● What you should do: From the entries that follow, copy exactly the lines beginning at the line holding "PC。更多图片可以看</small>* [*<small>本 Imgur" and continuing through the line holding "#### 你最喜欢的 Lifehacker 帖子有哪些？".

● Material for this exercise:
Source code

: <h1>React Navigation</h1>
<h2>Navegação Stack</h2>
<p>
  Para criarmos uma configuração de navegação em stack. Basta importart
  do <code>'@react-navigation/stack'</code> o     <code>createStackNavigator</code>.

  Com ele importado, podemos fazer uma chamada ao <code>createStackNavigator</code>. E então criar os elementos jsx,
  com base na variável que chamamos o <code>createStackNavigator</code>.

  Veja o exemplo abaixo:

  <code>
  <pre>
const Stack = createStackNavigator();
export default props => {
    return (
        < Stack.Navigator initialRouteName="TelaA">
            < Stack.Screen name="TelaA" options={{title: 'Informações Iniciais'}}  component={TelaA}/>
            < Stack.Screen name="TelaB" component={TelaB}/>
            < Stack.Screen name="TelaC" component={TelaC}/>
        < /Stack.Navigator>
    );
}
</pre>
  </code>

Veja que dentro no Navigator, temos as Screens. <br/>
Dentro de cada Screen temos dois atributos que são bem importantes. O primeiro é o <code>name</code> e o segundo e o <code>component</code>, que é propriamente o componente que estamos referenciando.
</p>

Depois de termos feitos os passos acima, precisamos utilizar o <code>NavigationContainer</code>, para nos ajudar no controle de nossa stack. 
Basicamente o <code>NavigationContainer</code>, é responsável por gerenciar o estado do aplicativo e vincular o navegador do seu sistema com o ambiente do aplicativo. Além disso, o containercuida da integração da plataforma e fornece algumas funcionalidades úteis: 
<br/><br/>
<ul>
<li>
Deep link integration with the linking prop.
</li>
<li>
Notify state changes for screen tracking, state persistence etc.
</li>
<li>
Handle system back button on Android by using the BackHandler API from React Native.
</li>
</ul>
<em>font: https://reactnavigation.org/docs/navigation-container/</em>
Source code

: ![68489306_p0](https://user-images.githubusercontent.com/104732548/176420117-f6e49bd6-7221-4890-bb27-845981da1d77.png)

---

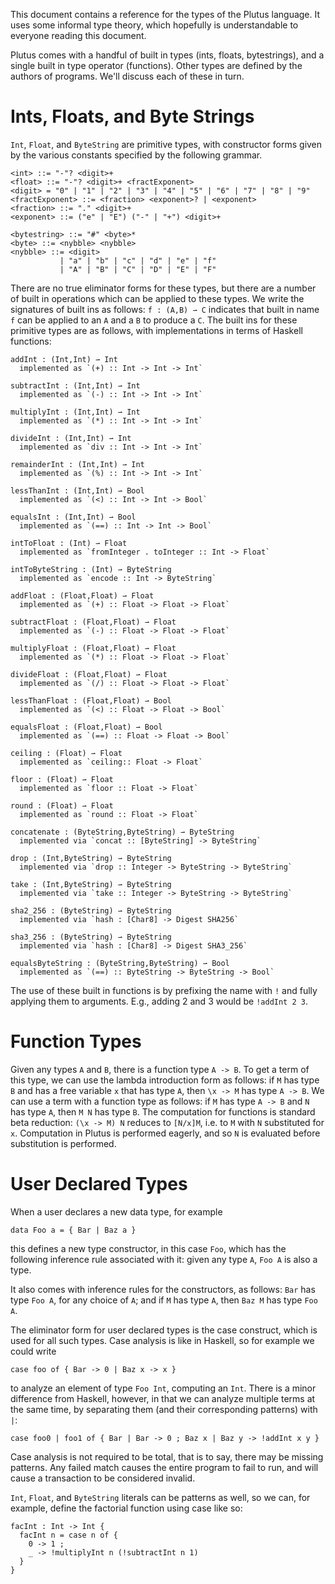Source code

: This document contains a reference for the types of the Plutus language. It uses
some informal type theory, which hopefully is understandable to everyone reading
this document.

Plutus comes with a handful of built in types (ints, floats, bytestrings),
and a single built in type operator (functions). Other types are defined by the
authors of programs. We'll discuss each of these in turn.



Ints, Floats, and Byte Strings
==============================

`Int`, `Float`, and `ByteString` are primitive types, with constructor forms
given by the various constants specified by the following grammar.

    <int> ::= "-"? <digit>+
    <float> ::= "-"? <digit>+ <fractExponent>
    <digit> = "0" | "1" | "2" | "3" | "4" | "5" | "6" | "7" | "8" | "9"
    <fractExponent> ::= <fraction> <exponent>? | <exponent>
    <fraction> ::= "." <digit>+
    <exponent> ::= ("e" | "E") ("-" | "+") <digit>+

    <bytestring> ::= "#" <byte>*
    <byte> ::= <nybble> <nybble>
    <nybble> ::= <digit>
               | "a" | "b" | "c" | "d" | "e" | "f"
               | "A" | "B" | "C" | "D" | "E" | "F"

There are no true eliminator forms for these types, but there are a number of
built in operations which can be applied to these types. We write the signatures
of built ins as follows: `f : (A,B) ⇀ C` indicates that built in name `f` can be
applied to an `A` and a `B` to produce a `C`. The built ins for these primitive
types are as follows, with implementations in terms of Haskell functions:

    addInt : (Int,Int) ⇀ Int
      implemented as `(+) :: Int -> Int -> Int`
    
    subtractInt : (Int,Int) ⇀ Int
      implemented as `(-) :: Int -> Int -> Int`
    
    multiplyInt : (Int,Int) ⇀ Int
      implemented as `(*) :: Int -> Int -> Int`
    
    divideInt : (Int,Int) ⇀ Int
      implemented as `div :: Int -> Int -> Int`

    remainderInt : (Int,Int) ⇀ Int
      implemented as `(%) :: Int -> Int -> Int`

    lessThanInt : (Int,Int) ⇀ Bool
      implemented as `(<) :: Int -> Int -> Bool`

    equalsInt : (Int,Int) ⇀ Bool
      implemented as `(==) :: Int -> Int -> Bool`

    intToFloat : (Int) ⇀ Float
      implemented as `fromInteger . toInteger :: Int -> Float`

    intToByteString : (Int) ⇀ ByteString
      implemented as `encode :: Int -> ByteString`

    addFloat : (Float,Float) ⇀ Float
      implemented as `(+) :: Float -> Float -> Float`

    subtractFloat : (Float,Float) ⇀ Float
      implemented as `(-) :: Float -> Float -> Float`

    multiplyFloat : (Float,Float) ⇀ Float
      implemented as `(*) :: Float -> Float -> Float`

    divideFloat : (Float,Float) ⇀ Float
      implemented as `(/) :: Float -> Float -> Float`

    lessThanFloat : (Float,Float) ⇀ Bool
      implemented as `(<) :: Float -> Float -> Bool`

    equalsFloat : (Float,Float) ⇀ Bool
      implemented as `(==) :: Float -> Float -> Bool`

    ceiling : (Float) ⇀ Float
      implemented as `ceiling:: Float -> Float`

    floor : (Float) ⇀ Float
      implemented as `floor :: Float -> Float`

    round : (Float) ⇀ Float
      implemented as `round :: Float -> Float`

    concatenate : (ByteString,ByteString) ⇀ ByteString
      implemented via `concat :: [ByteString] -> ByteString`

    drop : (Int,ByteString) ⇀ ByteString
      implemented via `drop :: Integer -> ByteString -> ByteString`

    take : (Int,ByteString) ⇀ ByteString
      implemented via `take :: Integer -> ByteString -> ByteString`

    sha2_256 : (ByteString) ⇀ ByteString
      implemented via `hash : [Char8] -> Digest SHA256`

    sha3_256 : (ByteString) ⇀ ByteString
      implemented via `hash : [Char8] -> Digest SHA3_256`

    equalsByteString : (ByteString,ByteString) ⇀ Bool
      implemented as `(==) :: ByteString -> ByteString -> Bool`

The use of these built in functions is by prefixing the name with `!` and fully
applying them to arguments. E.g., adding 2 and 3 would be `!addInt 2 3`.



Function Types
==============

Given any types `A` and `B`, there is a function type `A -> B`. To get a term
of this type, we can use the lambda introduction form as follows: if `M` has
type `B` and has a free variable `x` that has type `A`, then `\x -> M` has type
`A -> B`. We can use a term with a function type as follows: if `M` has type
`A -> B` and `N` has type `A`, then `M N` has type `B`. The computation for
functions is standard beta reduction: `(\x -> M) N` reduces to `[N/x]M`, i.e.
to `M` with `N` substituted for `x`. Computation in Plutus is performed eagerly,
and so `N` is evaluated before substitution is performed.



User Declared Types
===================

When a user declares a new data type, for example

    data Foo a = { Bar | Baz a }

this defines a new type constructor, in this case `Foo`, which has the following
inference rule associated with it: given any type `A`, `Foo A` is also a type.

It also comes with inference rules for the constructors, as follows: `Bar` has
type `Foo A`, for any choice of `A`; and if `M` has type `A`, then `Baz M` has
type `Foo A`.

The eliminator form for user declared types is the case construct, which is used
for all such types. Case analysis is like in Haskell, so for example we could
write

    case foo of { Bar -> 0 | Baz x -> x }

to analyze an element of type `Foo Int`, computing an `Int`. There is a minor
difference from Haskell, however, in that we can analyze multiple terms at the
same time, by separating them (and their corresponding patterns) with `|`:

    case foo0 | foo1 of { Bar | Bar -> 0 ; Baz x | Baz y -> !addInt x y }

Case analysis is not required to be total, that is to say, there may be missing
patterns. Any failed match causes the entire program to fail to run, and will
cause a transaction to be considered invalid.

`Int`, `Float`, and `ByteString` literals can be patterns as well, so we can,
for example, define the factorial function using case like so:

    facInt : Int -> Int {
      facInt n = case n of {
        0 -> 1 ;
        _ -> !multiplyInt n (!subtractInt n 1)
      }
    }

* * *

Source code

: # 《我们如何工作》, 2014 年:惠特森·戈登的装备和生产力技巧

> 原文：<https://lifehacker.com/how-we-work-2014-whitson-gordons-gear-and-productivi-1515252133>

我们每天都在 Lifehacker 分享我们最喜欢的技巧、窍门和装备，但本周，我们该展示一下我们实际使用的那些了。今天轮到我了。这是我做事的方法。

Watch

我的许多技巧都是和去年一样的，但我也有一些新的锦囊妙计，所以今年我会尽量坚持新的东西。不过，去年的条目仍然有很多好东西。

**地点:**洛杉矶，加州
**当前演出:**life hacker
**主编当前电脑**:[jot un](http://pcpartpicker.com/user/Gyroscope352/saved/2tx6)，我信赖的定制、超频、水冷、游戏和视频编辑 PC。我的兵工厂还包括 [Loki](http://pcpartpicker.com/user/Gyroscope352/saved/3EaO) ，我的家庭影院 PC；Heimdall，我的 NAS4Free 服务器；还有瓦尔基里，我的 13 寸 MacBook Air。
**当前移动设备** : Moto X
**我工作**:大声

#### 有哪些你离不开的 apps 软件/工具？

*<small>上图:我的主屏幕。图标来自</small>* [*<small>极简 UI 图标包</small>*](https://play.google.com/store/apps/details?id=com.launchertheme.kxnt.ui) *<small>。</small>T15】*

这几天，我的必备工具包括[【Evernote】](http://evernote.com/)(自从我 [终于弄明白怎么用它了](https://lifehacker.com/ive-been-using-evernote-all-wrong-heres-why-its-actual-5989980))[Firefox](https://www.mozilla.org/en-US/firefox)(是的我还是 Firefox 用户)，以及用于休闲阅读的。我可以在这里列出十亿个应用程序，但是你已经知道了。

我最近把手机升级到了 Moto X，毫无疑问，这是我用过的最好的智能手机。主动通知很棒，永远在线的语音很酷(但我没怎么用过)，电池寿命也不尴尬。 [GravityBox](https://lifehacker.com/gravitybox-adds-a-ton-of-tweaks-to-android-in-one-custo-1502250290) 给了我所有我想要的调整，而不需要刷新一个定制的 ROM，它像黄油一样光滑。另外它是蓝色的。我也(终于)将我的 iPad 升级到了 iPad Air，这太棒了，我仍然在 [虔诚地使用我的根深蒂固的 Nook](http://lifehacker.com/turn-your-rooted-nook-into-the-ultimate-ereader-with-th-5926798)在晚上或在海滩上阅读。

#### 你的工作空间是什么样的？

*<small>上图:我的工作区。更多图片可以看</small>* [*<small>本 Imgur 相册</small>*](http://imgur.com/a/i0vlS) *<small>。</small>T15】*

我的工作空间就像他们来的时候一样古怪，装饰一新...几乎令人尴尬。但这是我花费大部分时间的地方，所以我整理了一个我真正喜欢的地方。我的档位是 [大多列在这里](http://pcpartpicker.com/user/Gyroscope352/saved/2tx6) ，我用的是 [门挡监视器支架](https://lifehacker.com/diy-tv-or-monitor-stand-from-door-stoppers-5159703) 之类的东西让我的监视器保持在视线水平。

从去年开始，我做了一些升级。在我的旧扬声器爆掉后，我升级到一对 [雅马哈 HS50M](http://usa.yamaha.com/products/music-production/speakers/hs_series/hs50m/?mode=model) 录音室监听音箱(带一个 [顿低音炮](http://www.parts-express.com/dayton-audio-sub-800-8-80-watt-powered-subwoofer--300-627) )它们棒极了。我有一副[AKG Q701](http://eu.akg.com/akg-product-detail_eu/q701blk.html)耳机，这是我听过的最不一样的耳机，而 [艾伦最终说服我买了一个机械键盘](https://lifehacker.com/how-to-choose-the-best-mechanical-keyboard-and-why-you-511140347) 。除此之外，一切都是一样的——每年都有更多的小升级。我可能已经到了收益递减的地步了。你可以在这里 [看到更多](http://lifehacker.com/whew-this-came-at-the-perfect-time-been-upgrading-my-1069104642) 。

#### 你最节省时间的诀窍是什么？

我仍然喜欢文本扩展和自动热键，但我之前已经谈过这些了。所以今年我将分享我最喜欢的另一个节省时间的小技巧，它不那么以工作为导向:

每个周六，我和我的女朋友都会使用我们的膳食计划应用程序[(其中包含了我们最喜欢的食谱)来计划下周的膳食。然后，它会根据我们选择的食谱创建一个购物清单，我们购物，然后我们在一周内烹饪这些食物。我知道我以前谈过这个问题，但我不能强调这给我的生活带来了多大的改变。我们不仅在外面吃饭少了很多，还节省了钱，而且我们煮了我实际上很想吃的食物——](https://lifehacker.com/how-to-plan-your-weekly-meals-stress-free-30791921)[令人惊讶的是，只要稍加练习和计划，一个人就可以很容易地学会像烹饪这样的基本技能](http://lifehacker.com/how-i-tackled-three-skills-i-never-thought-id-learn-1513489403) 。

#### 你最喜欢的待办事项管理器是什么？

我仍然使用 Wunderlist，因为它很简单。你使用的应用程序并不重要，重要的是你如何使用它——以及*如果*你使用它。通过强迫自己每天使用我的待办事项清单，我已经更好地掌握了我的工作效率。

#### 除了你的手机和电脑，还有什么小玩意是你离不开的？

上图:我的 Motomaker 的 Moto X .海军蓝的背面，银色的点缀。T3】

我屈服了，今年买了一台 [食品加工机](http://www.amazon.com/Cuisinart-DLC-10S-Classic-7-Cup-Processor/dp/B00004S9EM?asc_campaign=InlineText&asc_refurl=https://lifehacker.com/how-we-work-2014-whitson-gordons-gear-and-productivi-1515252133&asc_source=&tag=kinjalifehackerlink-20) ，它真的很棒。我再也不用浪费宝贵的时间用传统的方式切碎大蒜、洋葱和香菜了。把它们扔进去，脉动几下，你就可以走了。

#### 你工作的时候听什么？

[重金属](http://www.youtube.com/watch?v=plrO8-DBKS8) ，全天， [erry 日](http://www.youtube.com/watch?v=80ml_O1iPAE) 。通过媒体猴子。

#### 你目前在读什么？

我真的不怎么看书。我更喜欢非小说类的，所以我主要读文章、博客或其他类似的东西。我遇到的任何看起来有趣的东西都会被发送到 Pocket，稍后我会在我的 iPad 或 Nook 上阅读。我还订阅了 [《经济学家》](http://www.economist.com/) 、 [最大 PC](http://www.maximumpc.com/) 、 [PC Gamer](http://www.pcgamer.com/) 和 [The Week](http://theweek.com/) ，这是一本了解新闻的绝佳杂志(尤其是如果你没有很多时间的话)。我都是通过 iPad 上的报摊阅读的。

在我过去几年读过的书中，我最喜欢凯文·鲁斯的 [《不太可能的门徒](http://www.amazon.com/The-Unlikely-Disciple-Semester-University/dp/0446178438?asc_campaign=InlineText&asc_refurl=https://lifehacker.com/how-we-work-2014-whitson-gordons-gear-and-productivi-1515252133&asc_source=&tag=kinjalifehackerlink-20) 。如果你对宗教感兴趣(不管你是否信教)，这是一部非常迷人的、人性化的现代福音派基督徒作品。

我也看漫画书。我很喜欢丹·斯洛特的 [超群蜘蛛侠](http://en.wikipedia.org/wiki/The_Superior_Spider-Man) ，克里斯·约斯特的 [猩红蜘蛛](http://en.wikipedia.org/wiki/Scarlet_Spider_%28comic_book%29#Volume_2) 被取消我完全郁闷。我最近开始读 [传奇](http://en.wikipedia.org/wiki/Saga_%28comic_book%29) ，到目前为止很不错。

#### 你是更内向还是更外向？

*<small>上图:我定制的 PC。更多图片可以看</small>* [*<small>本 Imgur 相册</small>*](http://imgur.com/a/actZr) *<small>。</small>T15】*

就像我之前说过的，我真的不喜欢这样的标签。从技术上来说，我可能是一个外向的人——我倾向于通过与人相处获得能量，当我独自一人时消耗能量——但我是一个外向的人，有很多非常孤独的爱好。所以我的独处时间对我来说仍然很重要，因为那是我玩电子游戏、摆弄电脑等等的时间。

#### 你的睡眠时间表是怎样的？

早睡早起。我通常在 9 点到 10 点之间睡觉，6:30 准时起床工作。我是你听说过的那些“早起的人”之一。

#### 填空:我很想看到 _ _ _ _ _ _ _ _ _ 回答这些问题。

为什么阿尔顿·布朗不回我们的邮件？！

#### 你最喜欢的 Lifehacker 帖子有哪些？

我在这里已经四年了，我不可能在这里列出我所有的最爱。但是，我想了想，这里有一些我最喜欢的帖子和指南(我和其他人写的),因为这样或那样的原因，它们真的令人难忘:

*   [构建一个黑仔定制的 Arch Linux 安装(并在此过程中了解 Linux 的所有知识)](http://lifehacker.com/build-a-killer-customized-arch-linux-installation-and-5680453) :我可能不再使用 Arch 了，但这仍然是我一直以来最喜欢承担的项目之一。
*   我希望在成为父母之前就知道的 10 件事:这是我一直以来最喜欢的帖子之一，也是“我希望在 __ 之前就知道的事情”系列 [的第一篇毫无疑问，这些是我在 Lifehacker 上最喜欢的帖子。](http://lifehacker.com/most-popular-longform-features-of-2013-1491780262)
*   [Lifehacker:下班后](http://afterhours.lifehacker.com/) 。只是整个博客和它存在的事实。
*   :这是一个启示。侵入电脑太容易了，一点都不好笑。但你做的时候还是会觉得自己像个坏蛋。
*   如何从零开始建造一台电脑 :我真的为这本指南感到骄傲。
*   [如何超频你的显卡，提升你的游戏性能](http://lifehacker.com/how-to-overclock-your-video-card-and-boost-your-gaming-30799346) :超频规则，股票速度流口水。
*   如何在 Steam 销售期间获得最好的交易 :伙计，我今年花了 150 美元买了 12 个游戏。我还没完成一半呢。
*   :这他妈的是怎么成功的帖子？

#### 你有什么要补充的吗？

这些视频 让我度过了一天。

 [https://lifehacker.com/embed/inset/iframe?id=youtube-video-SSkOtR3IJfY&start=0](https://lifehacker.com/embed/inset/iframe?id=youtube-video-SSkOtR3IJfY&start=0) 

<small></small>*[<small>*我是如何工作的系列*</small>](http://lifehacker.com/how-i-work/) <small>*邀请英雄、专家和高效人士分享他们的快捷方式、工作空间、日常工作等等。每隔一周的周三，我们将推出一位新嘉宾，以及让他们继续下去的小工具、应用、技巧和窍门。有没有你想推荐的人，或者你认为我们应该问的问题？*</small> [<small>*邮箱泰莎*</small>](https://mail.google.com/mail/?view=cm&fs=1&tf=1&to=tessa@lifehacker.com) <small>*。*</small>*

● Solution to the exercise:
*<small>上图:我定制的 PC。更多图片可以看</small>* [*<small>本 Imgur 相册</small>*](http://imgur.com/a/actZr) *<small>。</small>T15】*

就像我之前说过的，我真的不喜欢这样的标签。从技术上来说，我可能是一个外向的人——我倾向于通过与人相处获得能量，当我独自一人时消耗能量——但我是一个外向的人，有很多非常孤独的爱好。所以我的独处时间对我来说仍然很重要，因为那是我玩电子游戏、摆弄电脑等等的时间。

#### 你的睡眠时间表是怎样的？

早睡早起。我通常在 9 点到 10 点之间睡觉，6:30 准时起床工作。我是你听说过的那些“早起的人”之一。

#### 填空:我很想看到 _ _ _ _ _ _ _ _ _ 回答这些问题。

为什么阿尔顿·布朗不回我们的邮件？！

#### 你最喜欢的 Lifehacker 帖子有哪些？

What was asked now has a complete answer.